Workers load coal onto trucks at a mine in the Jaintia hills, located in India's far North East state of Meghalaya.
Fourteen-year-old Chhai Lyngdoh, kicks out the coal from a container, as it is emptied onto a heap, after being craned out of a 300ft deep mine shaft.
Workers load coal onto a truck at a coal depot.
20 year old Anil Basnet pushes a coal cart, as he and a fellow worker pull coal out from the rat hole tunnel 300 ft below the surface.
22 year old Shyam Rai from Nepal pauses as he works, digging out coal, using hands and a pick to get at the seams of coal.
A crane lifts miners out of a 300ft deep mine shaft, as they head out for their lunch break.
A miner unloads tools after being hoisted from the depths of a coal mine.
Coal miners wash themselves off as they break for lunch at a coal mine.
A crane lifts miners out of the 300ft deep shaft of a coal mine.

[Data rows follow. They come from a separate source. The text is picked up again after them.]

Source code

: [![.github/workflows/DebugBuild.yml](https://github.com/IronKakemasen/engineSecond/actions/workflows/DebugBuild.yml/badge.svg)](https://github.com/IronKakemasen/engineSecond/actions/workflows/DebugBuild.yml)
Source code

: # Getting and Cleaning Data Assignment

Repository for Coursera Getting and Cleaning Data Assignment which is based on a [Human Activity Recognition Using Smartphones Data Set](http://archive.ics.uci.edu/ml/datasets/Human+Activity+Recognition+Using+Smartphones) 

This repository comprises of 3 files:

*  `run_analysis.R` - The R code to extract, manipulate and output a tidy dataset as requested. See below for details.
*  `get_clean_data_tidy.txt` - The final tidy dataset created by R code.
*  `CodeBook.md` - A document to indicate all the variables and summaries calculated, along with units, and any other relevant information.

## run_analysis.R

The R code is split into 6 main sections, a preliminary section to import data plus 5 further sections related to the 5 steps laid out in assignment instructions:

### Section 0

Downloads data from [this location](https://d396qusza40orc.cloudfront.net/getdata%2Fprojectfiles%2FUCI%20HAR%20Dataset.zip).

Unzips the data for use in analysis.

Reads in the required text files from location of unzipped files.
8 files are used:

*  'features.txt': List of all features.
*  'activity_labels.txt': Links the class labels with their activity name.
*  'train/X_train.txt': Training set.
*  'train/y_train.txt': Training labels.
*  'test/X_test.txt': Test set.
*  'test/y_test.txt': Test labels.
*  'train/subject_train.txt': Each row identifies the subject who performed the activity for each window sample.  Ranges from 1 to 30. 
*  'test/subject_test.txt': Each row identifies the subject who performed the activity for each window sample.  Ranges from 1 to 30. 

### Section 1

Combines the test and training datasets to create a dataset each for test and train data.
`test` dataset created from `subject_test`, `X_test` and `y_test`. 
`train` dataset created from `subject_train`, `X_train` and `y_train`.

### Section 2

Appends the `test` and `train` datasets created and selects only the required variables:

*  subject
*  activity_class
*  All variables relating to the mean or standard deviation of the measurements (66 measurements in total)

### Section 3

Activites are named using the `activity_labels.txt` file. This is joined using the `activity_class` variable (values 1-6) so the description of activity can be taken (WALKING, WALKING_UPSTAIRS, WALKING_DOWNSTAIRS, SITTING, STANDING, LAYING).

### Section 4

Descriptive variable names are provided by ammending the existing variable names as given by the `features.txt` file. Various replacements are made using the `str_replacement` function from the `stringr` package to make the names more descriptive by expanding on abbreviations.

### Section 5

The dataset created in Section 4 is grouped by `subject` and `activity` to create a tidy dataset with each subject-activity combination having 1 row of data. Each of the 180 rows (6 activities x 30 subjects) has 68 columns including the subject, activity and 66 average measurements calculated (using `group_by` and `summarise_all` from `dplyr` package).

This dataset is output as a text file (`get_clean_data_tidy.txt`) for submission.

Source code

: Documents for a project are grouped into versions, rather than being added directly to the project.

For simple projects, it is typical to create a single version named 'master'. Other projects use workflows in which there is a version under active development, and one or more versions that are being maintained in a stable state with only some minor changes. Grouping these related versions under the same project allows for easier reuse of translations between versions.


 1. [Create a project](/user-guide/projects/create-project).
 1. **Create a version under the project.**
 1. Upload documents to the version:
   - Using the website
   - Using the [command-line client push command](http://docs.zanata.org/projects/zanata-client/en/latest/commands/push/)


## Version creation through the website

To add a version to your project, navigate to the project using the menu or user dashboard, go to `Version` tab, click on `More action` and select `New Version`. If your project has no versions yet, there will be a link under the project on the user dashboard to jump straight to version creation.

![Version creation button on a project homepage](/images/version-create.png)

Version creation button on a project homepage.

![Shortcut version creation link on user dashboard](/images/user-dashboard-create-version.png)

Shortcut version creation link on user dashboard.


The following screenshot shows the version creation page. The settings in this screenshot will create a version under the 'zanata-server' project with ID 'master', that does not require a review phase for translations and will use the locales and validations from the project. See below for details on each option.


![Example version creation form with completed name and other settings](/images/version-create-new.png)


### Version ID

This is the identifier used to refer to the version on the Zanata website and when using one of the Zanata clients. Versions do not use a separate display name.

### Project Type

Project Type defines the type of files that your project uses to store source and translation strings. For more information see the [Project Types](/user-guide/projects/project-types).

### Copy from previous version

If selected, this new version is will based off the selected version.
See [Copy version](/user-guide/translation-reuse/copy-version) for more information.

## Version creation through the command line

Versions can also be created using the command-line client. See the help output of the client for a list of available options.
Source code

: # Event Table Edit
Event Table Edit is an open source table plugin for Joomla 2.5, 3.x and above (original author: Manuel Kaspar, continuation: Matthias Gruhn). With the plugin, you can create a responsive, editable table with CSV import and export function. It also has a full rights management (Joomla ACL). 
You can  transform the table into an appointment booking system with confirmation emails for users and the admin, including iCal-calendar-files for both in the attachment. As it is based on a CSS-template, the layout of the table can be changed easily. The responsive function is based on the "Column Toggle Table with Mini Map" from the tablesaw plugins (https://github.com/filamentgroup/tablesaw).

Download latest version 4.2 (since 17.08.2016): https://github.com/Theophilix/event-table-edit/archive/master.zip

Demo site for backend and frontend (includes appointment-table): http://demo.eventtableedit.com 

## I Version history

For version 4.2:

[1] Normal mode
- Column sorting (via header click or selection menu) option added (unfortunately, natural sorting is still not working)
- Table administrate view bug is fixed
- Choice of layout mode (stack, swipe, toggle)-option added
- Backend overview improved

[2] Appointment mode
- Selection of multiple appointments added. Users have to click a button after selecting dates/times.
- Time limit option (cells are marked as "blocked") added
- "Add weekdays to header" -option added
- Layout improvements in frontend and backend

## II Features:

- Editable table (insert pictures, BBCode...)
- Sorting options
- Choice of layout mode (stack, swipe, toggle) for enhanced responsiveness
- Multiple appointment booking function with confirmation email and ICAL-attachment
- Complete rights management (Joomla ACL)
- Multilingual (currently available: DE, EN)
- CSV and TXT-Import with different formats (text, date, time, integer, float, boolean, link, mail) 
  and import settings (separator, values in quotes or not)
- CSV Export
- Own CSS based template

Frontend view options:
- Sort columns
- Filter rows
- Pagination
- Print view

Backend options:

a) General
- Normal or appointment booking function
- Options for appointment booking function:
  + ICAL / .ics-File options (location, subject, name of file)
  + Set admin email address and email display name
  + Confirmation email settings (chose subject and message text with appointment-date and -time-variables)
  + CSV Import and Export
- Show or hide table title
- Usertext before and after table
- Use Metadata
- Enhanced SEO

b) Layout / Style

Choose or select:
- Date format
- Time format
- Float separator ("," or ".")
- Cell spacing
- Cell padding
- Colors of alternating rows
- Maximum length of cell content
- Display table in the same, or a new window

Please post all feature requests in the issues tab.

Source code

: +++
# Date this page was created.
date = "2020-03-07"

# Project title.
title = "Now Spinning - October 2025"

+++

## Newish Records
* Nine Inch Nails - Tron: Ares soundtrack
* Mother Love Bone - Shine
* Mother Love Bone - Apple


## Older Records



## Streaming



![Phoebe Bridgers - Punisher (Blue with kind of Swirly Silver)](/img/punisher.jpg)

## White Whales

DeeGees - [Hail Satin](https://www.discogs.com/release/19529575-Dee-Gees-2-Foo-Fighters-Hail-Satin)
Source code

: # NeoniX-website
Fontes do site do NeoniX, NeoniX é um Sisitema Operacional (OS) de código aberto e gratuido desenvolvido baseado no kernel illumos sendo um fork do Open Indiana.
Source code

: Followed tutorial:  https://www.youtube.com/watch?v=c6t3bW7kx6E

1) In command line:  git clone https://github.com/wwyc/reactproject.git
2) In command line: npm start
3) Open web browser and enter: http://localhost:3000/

12 year old Abdul Kayum from Assam pauses for a portrait, whilst working at a coal depot carrying coal to be crushed
Workers load coal onto trucks at a coal depot. After traversing treacherous mountain roads, the coal is delivered to neighbouring Bangladesh and to Assam from where it is distributed all over India, to be used primarily for power generation and as a source of fuel in cement plants.
An umbrella lays discarded on a heap of coal.